Захмелев, позвонил родителям, ничего не знавшим о госпитале. Телефон взяла мама, удивилась:
– Вот и сынок долгожданный объявился! Ну и как ты, где пропал, мы с отцом уж заждались? Звонили несколько раз, не дозвонились. Сватья сказала, что ты срочно улетел в заграничную командировку.
– Мам, не переживай, всё хорошо! Я вернулся. На днях приеду – всё расскажу!
16
Когда Маргарита и Виолка пришли с прогулки, он, находясь в растерзанном состоянии, даже обрадовался возможности побыть с дочкой сегодня и завтра, когда тёща поедет к мужу. В какой-то момент Маргарита вспомнила о дочери, спросила:
– А Ксюшка где?
Семён сперва промолчал, а потом всё рассказал, потому что не нашёл сил хранить это в себе. Маргарита же после откровений зятя не могла понять, как с ним говорить, и зачем дочь всё рассказала: бабьей хитрости-то, что ли, нет совсем? А от её глупости у них теперь всё по-серьёзному закрутится. И Семён хорош – сразу в деревню собрался, птичек, что ли, давно не слышал? Впрочем, у неё своих волнений хватало, и Маргарита оставила Семёна и на время забыла о молодых. Почему-то казалось: вот побесятся-побесятся и обломаются – не они первые, не они последние.

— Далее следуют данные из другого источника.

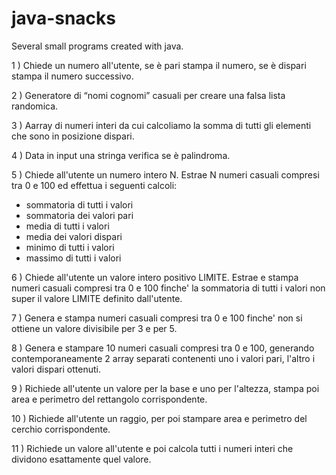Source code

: # java-snacks

Several small programs created with java.

1 ) Chiede un numero all'utente, se è pari stampa il numero, se è dispari stampa il numero successivo.

2 ) Generatore di “nomi cognomi” casuali per creare una falsa lista randomica.

3 ) Aarray di numeri interi da cui calcoliamo la somma di tutti gli elementi che sono in posizione dispari.

4 ) Data in input una stringa verifica se è palindroma.

5 ) Chiede all'utente un numero intero N. Estrae N numeri casuali compresi tra 0 e 100 ed effettua i seguenti calcoli:

- sommatoria di tutti i valori
- sommatoria dei valori pari
- media di tutti i valori
- media dei valori dispari
- minimo di tutti i valori
- massimo di tutti i valori

6 ) Chiede all'utente un valore intero positivo LIMITE. Estrae e stampa numeri casuali compresi tra 0 e 100 finche' la sommatoria di tutti i valori non super il valore LIMITE definito dall'utente.

7 ) Genera e stampa numeri casuali compresi tra 0 e 100 finche' non si ottiene un valore divisibile per 3 e per 5.

8 ) Genera e stampare 10 numeri casuali compresi tra 0 e 100, generando contemporaneamente 2 array separati contenenti uno i valori pari, l'altro i valori dispari ottenuti.

9 ) Richiede all'utente un valore per la base e uno per l'altezza, stampa poi area e perimetro del rettangolo corrispondente.

10 ) Richiede all'utente un raggio, per poi stampare area e perimetro del cerchio corrispondente.

11 ) Richiede un valore all'utente e poi calcola tutti i numeri interi che dividono esattamente quel valore.


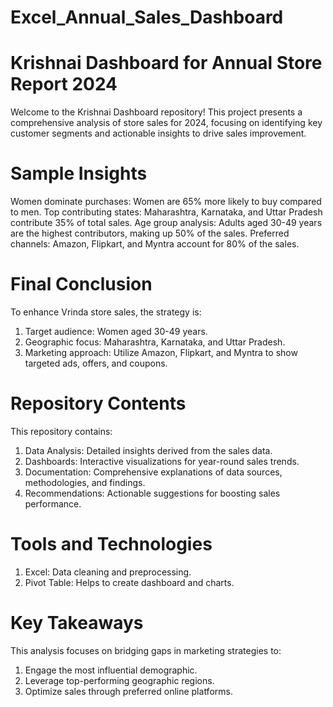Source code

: # Excel_Annual_Sales_Dashboard
# Krishnai Dashboard for Annual Store Report 2024
Welcome to the Krishnai Dashboard repository! 
This project presents a comprehensive analysis of store sales for 2024, focusing on identifying key customer segments and actionable insights to drive sales improvement.

# Sample Insights
Women dominate purchases: Women are 65% more likely to buy compared to men.
Top contributing states: Maharashtra, Karnataka, and Uttar Pradesh contribute 35% of total sales.
Age group analysis: Adults aged 30-49 years are the highest contributors, making up 50% of the sales.
Preferred channels: Amazon, Flipkart, and Myntra account for 80% of the sales.

# Final Conclusion
To enhance Vrinda store sales, the strategy is:
1. Target audience: Women aged 30-49 years.
2. Geographic focus: Maharashtra, Karnataka, and Uttar Pradesh.
3. Marketing approach: Utilize Amazon, Flipkart, and Myntra to show targeted ads, offers, and coupons.

# Repository Contents
This repository contains:
1. Data Analysis: Detailed insights derived from the sales data.
2. Dashboards: Interactive visualizations for year-round sales trends.
3. Documentation: Comprehensive explanations of data sources, methodologies, and findings.
4. Recommendations: Actionable suggestions for boosting sales performance.

# Tools and Technologies
1. Excel: Data cleaning and preprocessing.
2. Pivot Table: Helps to create dashboard and charts.

# Key Takeaways
This analysis focuses on bridging gaps in marketing strategies to:
1. Engage the most influential demographic.
2. Leverage top-performing geographic regions.
3. Optimize sales through preferred online platforms.
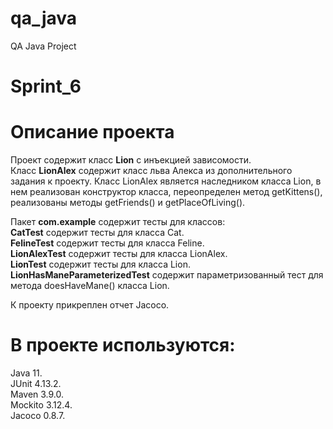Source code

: # qa_java
QA Java Project
# Sprint_6
# Описание проекта
Проект содержит класс **Lion** с инъекцией зависомости.  
Класс **LionAlex** содержит класс льва Алекса из дополнительного задания к проекту.   Класс LionAlex является наследником
класса Lion, в нем реализован конструктор класса, переопределен метод getKittens(), реализованы методы getFriends() и getPlaceOfLiving().

Пакет **com.example** содержит тесты для классов:  
**CatTest** содержит тесты для класса Cat.  
**FelineTest** содержит тесты для класса Feline.  
**LionAlexTest** содержит тесты для класса LionAlex.  
**LionTest** содержит тесты для класса Lion.  
**LionHasManeParameterizedTest** содержит параметризованный тест для метода doesHaveMane() класса Lion.  

К проекту прикреплен отчет Jacoco.


# В проекте используются:
Java 11.  
JUnit 4.13.2.  
Maven 3.9.0.  
Mockito 3.12.4.   
Jacoco 0.8.7.  

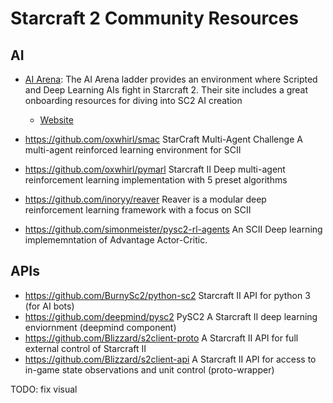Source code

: # Starcraft 2 Community Resources

## AI 
- [AI Arena](https://aiarena.net): The AI Arena ladder provides an environment where Scripted and Deep Learning AIs fight in Starcraft 2. Their site includes a great onboarding resources for diving into SC2 AI creation
  - [Website](https://aiarena.net/wiki/bot-development/getting-started/)
  
- https://github.com/oxwhirl/smac StarCraft Multi-Agent Challenge A multi-agent reinforced learning environment for SCII
- https://github.com/oxwhirl/pymarl Starcraft II  Deep multi-agent reinforcement learning implementation with 5 preset algorithms
- https://github.com/inoryy/reaver Reaver is a modular deep reinforcement learning framework with a focus on SCII 
- https://github.com/simonmeister/pysc2-rl-agents An SCII Deep learning implememntation of Advantage Actor-Critic. 

## APIs
- https://github.com/BurnySc2/python-sc2 Starcraft II API for python 3 (for AI bots)
- https://github.com/deepmind/pysc2 PySC2 A Starcraft II deep learning enviornment (deepmind component)
- https://github.com/Blizzard/s2client-proto A Starcraft II API for full external control of Starcraft II
- https://github.com/Blizzard/s2client-api A Starcraft II API  for access to in-game state observations and unit control (proto-wrapper)


TODO: fix visual
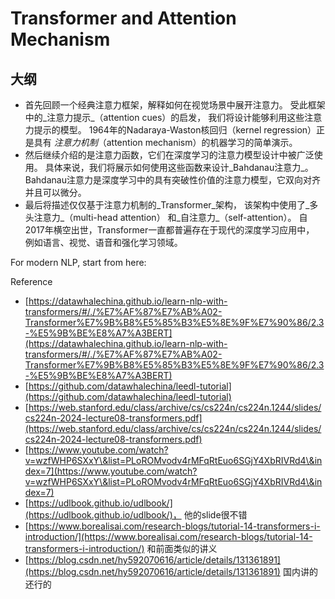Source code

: # Transformer and Attention Mechanism

## 大纲

* 首先回顾一个经典注意力框架，解释如何在视觉场景中展开注意力。 受此框架中的_注意力提示_（attention cues）的启发， 我们将设计能够利用这些注意力提示的模型。 1964年的Nadaraya-Waston核回归（kernel regression）正是具有 _注意力机制_（attention mechanism）的机器学习的简单演示。
* 然后继续介绍的是注意力函数，它们在深度学习的注意力模型设计中被广泛使用。 具体来说，我们将展示如何使用这些函数来设计_Bahdanau注意力_。 Bahdanau注意力是深度学习中的具有突破性价值的注意力模型，它双向对齐并且可以微分。
* 最后将描述仅仅基于注意力机制的_Transformer_架构， 该架构中使用了_多头注意力_（multi-head attention） 和_自注意力_（self-attention）。 自2017年横空出世，Transformer一直都普遍存在于现代的深度学习应用中， 例如语言、视觉、语音和强化学习领域。





For modern NLP,  start from here:

Reference

* [https://datawhalechina.github.io/learn-nlp-with-transformers/#/./%E7%AF%87%E7%AB%A02-Transformer%E7%9B%B8%E5%85%B3%E5%8E%9F%E7%90%86/2.3-%E5%9B%BE%E8%A7%A3BERT](https://datawhalechina.github.io/learn-nlp-with-transformers/#/./%E7%AF%87%E7%AB%A02-Transformer%E7%9B%B8%E5%85%B3%E5%8E%9F%E7%90%86/2.3-%E5%9B%BE%E8%A7%A3BERT)
* [https://github.com/datawhalechina/leedl-tutorial](https://github.com/datawhalechina/leedl-tutorial)
* [https://web.stanford.edu/class/archive/cs/cs224n/cs224n.1244/slides/cs224n-2024-lecture08-transformers.pdf](https://web.stanford.edu/class/archive/cs/cs224n/cs224n.1244/slides/cs224n-2024-lecture08-transformers.pdf)
* [https://www.youtube.com/watch?v=wzfWHP6SXxY\&list=PLoROMvodv4rMFqRtEuo6SGjY4XbRIVRd4\&index=7](https://www.youtube.com/watch?v=wzfWHP6SXxY\&list=PLoROMvodv4rMFqRtEuo6SGjY4XbRIVRd4\&index=7)
* [https://udlbook.github.io/udlbook/](https://udlbook.github.io/udlbook/)， 他的slide很不错
* [https://www.borealisai.com/research-blogs/tutorial-14-transformers-i-introduction/](https://www.borealisai.com/research-blogs/tutorial-14-transformers-i-introduction/) 和前面类似的讲义
* [https://blog.csdn.net/hy592070616/article/details/131361891](https://blog.csdn.net/hy592070616/article/details/131361891) 国内讲的还行的







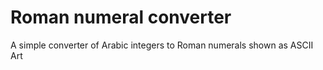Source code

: # Roman numeral converter

A simple converter of Arabic integers to Roman numerals shown as ASCII Art
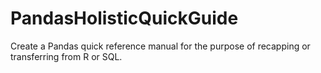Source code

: # PandasHolisticQuickGuide
Create a Pandas quick reference manual for the purpose of recapping or transferring from R or SQL.
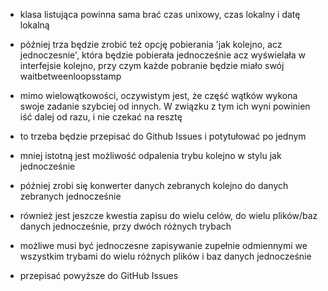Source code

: - klasa listująca powinna sama brać czas unixowy, 
czas lokalny i datę lokalną
 
- później trza będzie zrobić też opcję pobierania 'jak kolejno, acz jednoczesnie', która będzie pobierała jednocześnie acz wyświelała w interfejsie kolejno, przy czym każde pobranie będzie miało swój waitbetweenloopsstamp
- mimo wielowątkowości, oczywistym jest, że część wątków wykona swoje zadanie szybciej od innych. W związku z tym ich wyni powinien iść dalej od razu, i nie czekać na resztę
- to trzeba będzie przepisać do Github Issues i potytułować po jednym
- mniej istotną jest możliwość odpalenia trybu kolejno w stylu jak jednocześnie
- później zrobi się konwerter danych zebranych kolejno do danych zebranych jednocześnie
- również jest jeszcze kwestia zapisu do wielu celów, do wielu plików/baz danych jednocześnie, przy dwóch różnych trybach
- możliwe musi być jednoczesne zapisywanie zupełnie odmiennymi we wszystkim trybami do wielu różnych plików i baz danych jednocześnie
- przepisać powyższe do GitHub Issues



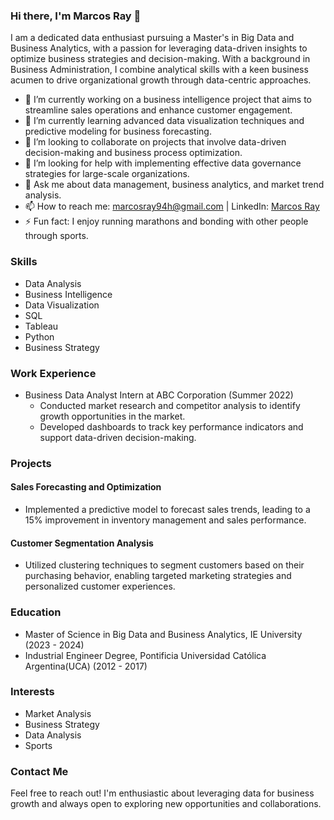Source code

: ### Hi there, I'm Marcos Ray 👋

I am a dedicated data enthusiast pursuing a Master's in Big Data and Business Analytics, with a passion for leveraging data-driven insights to optimize business strategies and decision-making. With a background in Business Administration, I combine analytical skills with a keen business acumen to drive organizational growth through data-centric approaches.

- 🔭 I’m currently working on a business intelligence project that aims to streamline sales operations and enhance customer engagement.
- 🌱 I’m currently learning advanced data visualization techniques and predictive modeling for business forecasting.
- 👯 I’m looking to collaborate on projects that involve data-driven decision-making and business process optimization.
- 🤔 I’m looking for help with implementing effective data governance strategies for large-scale organizations.
- 💬 Ask me about data management, business analytics, and market trend analysis.
- 📫 How to reach me: marcosray94h@gmail.com | LinkedIn: [Marcos Ray](https://www.linkedin.com/in/marcosray/)
- ⚡ Fun fact: I enjoy running marathons and bonding with other people through sports.

### Skills

- Data Analysis
- Business Intelligence
- Data Visualization
- SQL
- Tableau
- Python
- Business Strategy

### Work Experience

- Business Data Analyst Intern at ABC Corporation (Summer 2022)
  - Conducted market research and competitor analysis to identify growth opportunities in the market.
  - Developed dashboards to track key performance indicators and support data-driven decision-making.

### Projects

#### Sales Forecasting and Optimization

- Implemented a predictive model to forecast sales trends, leading to a 15% improvement in inventory management and sales performance.

#### Customer Segmentation Analysis

- Utilized clustering techniques to segment customers based on their purchasing behavior, enabling targeted marketing strategies and personalized customer experiences.

### Education

- Master of Science in Big Data and Business Analytics, IE University (2023 - 2024)
- Industrial Engineer Degree, Pontificia Universidad Católica Argentina(UCA) (2012 - 2017)

### Interests

- Market Analysis
- Business Strategy
- Data Analysis
- Sports

### Contact Me

Feel free to reach out! I'm enthusiastic about leveraging data for business growth and always open to exploring new opportunities and collaborations.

Она хотя и опечалилась, но её в эти дни заботило совершенно другое – просьба мужа о деньгах, хотя он и объяснил, для чего они нужны. Но одно дело объяснить, а другое понять, для кого они, за что, за какие заслуги? Подарки – это привычно, ну, можно заплатить, если какая-то операция намечалась. Всё так. А что за необходимость деньги по ветру пустить?! Или, может, муж совсем стал неадекватным, втемяшилось ему что-то – вот и выдумывает.
После сомнений и переживаний она всё-таки приготовила пятьсот тысяч, но прежде чем кому-то их передавать, решила сначала всё выпытать. И вдруг всё поняла: муж говорил о деньгах, видимо, для какого-то важного дела! Она предполагала причину одну за другой, но из гаданий ничего не выходило путного. Тогда поехала утром к нему сама. И только перед клиникой осенило: ведь деньги для врача он просил привезти неспроста, даже вспомнилось, как он недавно выдал мечту: залечь в клинике для вида, а после за взятку получить справку о своей, допустим, шизофрении. Пусть потом на него будут пальцем указывать, даже более того – будут сторониться, ничего, он стерпит… «А что, это вполне в его стиле, – думала по дороге Маргарита, – если он деньги занимал у брата для отвода глаз!»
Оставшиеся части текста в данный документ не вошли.